Seattle would have bloomed and blossomed on the Pacific, fifty years
ago. But power at Astoria was subdivided among several little men, who
wore themselves out in a struggle for honors, and to see who would be
greatest in the kingdom of heaven. John Jacob Astor was too far away to
send a current of electricity through the vacuum of their minds, light
up the recesses with reason, and shock them into sanity. Like those
first settlers at Jamestown, the pioneers at Astoria saw only failure
ahead, and that which we fear we bring to pass. To settle a continent
with men is almost as difficult as Nature's attempt to form a soil on a
rocky surface. There came a grand grab at Astoria and it was each for
himself and the devil take the hindmost--it was a stampede.

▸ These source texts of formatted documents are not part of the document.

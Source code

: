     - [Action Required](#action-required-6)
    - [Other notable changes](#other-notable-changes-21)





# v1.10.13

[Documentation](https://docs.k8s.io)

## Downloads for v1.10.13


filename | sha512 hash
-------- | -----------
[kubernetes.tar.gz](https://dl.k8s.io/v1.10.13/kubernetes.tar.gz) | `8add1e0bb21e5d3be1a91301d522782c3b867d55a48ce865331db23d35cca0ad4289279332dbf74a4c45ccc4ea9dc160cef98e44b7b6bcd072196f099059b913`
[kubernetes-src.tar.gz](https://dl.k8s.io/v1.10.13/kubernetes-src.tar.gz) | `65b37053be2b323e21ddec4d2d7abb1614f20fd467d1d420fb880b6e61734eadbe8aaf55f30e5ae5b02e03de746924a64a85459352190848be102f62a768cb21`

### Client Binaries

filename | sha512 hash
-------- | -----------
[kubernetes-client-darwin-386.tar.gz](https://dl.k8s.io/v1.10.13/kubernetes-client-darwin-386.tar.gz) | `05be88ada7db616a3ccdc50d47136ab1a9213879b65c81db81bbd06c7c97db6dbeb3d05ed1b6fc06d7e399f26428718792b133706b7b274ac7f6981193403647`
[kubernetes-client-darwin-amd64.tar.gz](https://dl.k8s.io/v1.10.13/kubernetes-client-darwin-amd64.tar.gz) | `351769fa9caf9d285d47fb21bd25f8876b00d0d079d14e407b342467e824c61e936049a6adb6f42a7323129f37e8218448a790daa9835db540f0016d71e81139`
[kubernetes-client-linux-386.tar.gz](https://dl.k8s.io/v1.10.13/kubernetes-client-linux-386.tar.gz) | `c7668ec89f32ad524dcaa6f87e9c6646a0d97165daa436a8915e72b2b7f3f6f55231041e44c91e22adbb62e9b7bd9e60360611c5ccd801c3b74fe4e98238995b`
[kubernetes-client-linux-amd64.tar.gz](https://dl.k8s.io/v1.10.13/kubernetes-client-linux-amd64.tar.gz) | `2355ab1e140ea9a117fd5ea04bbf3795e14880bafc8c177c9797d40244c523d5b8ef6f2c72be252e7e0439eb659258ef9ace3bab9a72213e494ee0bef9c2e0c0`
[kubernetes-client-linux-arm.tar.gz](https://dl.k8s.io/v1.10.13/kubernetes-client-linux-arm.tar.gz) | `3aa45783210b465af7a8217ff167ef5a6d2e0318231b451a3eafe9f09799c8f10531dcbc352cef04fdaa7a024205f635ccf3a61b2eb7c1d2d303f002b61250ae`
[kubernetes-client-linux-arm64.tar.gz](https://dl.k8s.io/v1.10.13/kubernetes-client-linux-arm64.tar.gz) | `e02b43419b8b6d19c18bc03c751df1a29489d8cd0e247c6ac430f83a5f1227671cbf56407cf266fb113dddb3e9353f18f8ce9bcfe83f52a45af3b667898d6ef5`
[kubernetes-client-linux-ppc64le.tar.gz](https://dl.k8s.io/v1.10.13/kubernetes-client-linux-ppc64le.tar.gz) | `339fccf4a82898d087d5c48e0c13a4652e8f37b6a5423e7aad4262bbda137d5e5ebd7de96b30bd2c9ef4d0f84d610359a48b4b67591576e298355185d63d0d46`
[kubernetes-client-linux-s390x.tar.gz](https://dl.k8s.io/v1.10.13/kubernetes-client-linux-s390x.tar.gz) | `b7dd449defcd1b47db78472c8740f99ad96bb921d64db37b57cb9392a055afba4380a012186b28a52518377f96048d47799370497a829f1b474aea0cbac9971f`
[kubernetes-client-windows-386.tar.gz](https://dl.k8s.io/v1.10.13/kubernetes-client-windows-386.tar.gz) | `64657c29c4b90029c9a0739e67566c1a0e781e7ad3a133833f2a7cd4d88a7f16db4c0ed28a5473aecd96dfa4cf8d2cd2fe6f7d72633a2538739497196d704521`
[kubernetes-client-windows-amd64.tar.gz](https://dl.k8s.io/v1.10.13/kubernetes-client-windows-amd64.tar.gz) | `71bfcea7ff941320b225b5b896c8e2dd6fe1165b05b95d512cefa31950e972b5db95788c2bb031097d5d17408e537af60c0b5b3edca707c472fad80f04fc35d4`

System and order went by the board. The strongest stole the most, as
usual, but all got a little. And England's gain in citizens was our
loss.
Astor lost a million dollars by the venture. He smiled calmly and said:
"The plan was right, but my men were weak--that is all. The gateway to
China will be from the Northwest. My plans were correct. Time will
vindicate my reasoning."
When the block on Broadway, bounded by Vesey and Barclay Streets, was
cleared of its plain two-story houses preparatory to building the Astor
House, wise men shook their heads and said, "It's too far uptown." But
the free bus that met all boats solved the difficulty, and gave the cue
to hotel-men all over the world. The hotel that runs full is a goldmine.

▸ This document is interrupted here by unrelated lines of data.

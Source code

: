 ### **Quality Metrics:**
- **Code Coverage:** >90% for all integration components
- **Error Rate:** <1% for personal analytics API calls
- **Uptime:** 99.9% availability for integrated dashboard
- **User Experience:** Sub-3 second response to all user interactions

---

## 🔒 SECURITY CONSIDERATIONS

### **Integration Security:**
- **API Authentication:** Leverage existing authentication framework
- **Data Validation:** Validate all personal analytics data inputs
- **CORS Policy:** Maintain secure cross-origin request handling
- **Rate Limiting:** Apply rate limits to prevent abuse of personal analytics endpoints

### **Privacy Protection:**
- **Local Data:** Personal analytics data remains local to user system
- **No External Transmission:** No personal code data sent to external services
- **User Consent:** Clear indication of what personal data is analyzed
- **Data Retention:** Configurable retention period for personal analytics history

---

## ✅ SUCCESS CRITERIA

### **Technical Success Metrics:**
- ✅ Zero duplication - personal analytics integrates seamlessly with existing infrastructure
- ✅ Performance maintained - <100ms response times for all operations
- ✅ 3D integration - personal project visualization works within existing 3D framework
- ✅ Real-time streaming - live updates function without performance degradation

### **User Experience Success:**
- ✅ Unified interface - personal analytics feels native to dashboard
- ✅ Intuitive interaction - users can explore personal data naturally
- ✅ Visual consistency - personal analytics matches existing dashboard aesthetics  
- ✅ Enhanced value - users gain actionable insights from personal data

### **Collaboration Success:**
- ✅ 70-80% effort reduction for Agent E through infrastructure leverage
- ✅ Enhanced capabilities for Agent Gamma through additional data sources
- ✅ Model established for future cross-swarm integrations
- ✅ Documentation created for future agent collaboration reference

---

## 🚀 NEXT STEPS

Hungry men feed, and the beautiful part about the hotel business is that
the customers are hungry the next day--also thirsty. Astor was worth ten
millions, but he took a personal delight in sitting in the lobby of the
Astor House and watching the dollars roll into this palace that his
brain had planned. To have an idea--to watch it grow--to then work it
out, and see it made manifest in concrete substance, this was his joy.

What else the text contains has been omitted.